After dinner Friday night I look around and say to myself "how the hell am
I going to get this house ready by tomorrow". I take two tylenols and go to work. It's about close to 11:00 I finally finish all I have to do. My husband says goodnight and I crash on the couch. All of a sudden my dog is making a lot of noise. She snorts a lot when she's scratching her back or gets overly excited when someone comes over. But al of a sudden she's snorting super loud. I tell her to stop but she continues. I get up to see what's going on and realize her snout is stuck in side of her bed. She's foaming at the mouth. I scream for my husband and rush her outside to get some air. Relax he says, she's having a seizure. I will take her to the emergency vet. I am having a mini panic attack and pray.
She will be 16 this Fall. She's old. But also amazing. The coolest dog I have ever met. As I pace the house waiting for my husband to call or text me I get flashbacks to my dog's younger years. Her spunky self hopping all over the place. The way she would play catch. Things she hasn't done in years. I began to smile and it also was sad. Like why do things have to change? Why can't certain things remain the same. They suggested she stay over night and we said no we wanted her home. I mean she's almost 16. We know she will die soon. What could they do to save her? They gave us medicine and I slept with her on chest that night. She's better now thankfully but things won't ever go back to way she was and it's just life.

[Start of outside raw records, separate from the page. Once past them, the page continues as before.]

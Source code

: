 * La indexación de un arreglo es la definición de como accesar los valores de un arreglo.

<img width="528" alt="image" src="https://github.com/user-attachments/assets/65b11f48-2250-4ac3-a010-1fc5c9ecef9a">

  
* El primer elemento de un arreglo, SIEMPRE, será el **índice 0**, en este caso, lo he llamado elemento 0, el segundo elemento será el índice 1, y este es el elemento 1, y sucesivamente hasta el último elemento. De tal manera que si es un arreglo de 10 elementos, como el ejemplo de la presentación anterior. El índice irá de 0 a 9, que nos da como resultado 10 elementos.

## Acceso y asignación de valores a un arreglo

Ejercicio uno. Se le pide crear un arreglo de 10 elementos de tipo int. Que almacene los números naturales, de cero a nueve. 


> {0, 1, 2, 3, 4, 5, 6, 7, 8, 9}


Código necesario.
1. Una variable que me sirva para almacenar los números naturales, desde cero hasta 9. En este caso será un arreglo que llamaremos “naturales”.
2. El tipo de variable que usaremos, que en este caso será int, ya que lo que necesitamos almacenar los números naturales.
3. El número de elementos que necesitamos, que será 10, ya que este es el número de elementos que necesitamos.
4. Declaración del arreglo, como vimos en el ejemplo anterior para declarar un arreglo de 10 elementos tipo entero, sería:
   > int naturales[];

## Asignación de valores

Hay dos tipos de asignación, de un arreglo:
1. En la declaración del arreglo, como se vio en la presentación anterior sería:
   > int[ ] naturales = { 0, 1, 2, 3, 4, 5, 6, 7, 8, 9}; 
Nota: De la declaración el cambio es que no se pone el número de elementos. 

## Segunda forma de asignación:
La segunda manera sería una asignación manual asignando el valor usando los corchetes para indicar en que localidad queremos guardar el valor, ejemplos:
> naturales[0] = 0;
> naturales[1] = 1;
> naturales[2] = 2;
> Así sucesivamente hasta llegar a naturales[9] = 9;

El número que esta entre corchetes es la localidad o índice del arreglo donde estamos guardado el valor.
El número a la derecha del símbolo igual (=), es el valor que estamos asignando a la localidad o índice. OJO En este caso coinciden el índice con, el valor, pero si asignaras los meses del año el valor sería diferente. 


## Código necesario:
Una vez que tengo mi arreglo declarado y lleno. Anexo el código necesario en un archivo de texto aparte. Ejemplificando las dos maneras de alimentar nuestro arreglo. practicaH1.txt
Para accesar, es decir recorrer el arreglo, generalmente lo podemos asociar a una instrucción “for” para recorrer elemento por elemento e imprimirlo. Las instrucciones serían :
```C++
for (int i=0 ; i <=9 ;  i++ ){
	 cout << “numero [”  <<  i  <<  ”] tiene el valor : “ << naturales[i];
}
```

My Dad at the party was telling me how he found pictures of when they took us to Washington DC. I must have been 8. He went on to say how great memories it was. It kind of made me sad. My parents recently turned 60. I know 60 isn't old. But it bothered me. Seeing my parents grow older. Having those health scares with my dad. It makes you want to freeze time and keep everyone the same, safe,healthy. With you. But you can't. So yes you build new memories but as time goes by realize things don't stay the same. That life changes and carries on. That you and I or our parents or our pets don't stay young forever and somehow we have to learn to be ok with it. To cherish the moments and smiles at the memories. Sometimes it's hard for me to accept that. Sometimes you just have to say "well that's life".